Два года назад Ирина окончила школу. Было лето, июнь, прощальный вечер с преподавателями в помещении школы (ныне был в ней немецкий продовольственный склад), долгая летняя ночь, когда почти всем классом гуляли по улицам, и в прохладной тишине рассвета пахнул в парке табак, и небо нежно зеленело над головой Шевченко. Вся душа была открыта добру, все лучшее готовилась она совершить, все душевные силы готовы были прийти в действие. И самое изощренное уничтожение лучшего пришлось ей познать… Вслед за Сережей и Стуковой умерло в доме еще двое детей Симонович, и их тоже похоронили не сразу: дожидались смерти бабки, чтобы похоронить всех сообща в давно предназначенном для этого платяном шкафу. Потом она перестала подсчитывать смерти: смерть заходила в открытые настежь двери квартир как гостья. Да ее и ждали — она была избавлением. Иногда казалось, что навстречу ей загодя открывают все двери. Не каждая душа была сильной, не каждая находила в себе волю к противоборству.
В феврале Ирина получила повестку, в которой ей предлагалось немедленно явиться на биржу труда. Последняя строчка повестки была: «Если вы это затребование не выполните, то будете наказаны».

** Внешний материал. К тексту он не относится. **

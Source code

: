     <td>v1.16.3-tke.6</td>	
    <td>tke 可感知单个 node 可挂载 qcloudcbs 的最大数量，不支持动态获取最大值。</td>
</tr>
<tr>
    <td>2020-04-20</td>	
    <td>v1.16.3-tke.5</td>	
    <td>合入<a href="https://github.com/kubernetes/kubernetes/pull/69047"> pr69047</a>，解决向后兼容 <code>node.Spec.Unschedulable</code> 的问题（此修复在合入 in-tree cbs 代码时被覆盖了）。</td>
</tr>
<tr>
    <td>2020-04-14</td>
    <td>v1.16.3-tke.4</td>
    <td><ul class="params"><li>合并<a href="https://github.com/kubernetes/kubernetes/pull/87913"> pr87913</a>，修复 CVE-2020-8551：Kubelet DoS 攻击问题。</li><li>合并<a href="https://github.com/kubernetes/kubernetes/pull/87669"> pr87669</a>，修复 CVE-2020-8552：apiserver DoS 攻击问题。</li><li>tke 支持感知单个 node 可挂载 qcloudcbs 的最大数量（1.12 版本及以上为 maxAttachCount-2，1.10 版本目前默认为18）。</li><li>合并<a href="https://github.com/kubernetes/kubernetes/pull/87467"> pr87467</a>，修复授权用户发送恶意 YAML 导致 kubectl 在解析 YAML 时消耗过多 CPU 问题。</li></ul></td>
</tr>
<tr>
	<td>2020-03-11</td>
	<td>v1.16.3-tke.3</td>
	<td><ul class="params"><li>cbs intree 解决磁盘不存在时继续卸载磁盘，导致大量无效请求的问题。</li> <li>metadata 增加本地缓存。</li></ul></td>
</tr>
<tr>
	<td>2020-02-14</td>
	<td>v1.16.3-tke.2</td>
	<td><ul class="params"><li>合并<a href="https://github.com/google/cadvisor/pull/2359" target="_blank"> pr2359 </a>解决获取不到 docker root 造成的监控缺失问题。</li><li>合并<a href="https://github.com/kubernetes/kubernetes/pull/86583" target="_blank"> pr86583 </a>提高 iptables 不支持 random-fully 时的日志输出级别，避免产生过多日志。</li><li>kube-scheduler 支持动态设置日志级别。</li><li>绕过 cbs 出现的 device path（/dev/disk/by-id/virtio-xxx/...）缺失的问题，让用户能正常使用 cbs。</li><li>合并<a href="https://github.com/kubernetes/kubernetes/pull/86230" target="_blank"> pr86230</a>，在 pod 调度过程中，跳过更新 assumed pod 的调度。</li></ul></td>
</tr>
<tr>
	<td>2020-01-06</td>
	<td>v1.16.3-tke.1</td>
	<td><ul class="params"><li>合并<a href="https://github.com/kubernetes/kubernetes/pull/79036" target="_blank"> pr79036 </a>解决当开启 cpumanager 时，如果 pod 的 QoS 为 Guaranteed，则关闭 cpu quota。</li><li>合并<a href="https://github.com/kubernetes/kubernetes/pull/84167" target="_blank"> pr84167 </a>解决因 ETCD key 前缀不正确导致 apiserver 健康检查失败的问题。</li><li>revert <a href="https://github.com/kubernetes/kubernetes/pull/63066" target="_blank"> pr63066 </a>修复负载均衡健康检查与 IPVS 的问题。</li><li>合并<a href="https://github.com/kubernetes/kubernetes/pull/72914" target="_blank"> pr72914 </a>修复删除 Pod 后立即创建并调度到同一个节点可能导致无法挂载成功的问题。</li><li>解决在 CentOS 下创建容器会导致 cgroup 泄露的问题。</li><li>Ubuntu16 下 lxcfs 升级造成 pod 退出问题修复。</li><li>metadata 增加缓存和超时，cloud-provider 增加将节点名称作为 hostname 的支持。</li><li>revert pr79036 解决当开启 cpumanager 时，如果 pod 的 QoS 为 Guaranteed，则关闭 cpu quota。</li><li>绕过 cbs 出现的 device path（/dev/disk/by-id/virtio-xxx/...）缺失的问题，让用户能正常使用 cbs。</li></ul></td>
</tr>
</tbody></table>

Во время одной из воздушных тревог она познакомилась в сыром подвале соседнего дома с маленькой хлопотливой старушкой, фельдшерицей с пастеровской станции. Им пришлось почти четыре часа просидеть в этом подвале: с торжеством они узнали позднее, что два потрясших здание взрыва произошли в немецких эшелонах на станции. Старушка, забежавшая сюда, когда где-то поблизости посыпались бомбы, все время порывалась уйти: может быть, кому-нибудь срочно нужна ее помощь? Ее преданность делу Ирину растрогала.
— Ну, куда же вы пойдете… сейчас опасно на улицах, — удерживала она ее.
— Ах, милая девочка, а где сейчас не опасно? Сейчас на улицах-то стало… — она только махнула рукой. — Из дому утром выходишь и не знаешь, вернешься ли. Вы-то как по улицам ходите? Немцы сейчас ведь всю молодежь угоняют. Вы где работаете?